__Problem requirements__: Copy each line of the entries that includes the word "this".

__Stored data__:
:::::

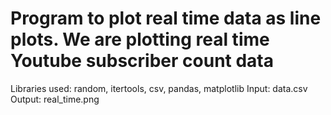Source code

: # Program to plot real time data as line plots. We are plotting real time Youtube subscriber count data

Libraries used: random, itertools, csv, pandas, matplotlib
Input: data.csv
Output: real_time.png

:::::

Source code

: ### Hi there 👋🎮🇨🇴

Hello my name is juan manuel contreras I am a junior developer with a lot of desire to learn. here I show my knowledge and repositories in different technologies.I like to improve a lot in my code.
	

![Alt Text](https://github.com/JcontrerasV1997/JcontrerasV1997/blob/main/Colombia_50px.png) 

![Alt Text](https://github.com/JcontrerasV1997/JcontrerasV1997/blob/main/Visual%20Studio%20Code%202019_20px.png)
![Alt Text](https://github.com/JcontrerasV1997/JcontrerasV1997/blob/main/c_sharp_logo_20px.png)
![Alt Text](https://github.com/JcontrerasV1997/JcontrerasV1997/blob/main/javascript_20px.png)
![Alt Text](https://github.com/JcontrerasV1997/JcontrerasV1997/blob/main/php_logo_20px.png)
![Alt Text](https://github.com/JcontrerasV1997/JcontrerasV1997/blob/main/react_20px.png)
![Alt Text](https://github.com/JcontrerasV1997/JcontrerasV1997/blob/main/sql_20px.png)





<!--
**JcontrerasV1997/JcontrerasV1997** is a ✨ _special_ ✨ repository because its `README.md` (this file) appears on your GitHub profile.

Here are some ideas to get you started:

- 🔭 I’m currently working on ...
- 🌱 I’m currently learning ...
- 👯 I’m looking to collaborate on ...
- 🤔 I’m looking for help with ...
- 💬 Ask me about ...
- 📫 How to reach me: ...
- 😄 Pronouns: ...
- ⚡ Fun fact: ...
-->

:::::

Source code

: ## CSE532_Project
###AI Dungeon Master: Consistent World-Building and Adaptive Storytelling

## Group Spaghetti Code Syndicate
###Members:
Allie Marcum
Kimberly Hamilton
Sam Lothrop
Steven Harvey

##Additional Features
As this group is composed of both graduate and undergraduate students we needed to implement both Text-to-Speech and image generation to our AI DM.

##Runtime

:::::

__Result below__:
**JcontrerasV1997/JcontrerasV1997** is a ✨ _special_ ✨ repository because its `README.md` (this file) appears on your GitHub profile.
As this group is composed of both graduate and undergraduate students we needed to implement both Text-to-Speech and image generation to our AI DM.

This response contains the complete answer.